*** Begin section ***

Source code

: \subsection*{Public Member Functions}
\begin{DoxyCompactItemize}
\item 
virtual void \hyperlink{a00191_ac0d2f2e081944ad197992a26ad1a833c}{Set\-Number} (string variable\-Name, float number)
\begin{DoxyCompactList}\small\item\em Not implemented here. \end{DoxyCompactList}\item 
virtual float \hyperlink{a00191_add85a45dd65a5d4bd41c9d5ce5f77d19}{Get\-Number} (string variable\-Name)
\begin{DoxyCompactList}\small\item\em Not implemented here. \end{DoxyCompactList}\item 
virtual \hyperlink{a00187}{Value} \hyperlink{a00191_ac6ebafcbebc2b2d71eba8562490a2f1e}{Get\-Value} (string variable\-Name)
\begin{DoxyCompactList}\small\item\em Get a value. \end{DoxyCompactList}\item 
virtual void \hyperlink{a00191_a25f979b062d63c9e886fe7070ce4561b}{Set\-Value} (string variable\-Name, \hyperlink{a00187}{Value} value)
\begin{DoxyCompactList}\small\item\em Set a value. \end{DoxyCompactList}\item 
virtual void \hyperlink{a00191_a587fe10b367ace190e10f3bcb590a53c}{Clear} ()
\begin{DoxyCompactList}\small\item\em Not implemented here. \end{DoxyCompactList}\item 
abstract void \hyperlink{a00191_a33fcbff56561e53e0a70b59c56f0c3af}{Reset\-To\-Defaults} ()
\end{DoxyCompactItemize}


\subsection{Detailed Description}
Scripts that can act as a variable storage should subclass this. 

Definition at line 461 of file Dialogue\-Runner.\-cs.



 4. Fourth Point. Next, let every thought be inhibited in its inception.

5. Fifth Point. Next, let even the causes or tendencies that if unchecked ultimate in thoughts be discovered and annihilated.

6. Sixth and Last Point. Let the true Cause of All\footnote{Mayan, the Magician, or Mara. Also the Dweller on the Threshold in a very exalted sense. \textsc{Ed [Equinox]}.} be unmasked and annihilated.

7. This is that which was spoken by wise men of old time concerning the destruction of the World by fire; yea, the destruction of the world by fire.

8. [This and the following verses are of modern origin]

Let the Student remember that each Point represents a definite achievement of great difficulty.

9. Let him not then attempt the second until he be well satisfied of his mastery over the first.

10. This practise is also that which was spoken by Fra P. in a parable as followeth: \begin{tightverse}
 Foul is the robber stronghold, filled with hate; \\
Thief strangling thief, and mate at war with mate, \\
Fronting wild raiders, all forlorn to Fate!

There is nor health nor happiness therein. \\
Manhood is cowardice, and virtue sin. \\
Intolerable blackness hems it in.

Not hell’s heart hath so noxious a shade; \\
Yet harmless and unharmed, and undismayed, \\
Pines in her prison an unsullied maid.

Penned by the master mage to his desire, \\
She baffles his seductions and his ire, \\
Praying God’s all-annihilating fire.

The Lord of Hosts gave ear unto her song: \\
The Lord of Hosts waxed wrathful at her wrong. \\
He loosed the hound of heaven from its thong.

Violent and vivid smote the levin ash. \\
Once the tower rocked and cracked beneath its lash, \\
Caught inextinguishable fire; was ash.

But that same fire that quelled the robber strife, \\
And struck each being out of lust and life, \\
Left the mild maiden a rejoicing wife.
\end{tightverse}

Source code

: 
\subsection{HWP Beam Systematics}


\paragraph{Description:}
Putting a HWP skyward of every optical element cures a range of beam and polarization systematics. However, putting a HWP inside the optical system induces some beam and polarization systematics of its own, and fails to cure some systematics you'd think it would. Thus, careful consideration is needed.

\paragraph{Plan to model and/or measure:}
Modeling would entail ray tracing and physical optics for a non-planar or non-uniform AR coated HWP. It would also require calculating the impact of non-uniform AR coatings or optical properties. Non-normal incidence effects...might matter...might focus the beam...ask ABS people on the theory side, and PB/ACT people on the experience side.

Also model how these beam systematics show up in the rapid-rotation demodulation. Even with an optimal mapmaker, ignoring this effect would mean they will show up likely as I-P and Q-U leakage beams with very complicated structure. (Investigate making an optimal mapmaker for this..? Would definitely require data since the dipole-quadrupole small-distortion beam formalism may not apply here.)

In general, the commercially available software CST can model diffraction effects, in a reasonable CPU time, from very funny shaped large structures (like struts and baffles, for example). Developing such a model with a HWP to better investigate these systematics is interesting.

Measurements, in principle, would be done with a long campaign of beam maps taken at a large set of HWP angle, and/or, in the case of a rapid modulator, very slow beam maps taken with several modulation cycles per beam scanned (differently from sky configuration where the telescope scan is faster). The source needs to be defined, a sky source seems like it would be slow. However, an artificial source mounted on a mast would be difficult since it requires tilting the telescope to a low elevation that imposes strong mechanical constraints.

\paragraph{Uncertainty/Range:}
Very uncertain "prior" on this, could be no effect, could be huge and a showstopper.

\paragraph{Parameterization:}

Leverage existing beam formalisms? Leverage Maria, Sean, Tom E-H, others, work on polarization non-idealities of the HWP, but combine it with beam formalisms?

*** End section ***

Activity: The response should hold exactly the lines starting at the line with "Modeling would entail" and ending at the line with "Also model how", and no other line of the material above.

Output below:
Modeling would entail ray tracing and physical optics for a non-planar or non-uniform AR coated HWP. It would also require calculating the impact of non-uniform AR coatings or optical properties. Non-normal incidence effects...might matter...might focus the beam...ask ABS people on the theory side, and PB/ACT people on the experience side.

Also model how these beam systematics show up in the rapid-rotation demodulation. Even with an optimal mapmaker, ignoring this effect would mean they will show up likely as I-P and Q-U leakage beams with very complicated structure. (Investigate making an optimal mapmaker for this..? Would definitely require data since the dipole-quadrupole small-distortion beam formalism may not apply here.)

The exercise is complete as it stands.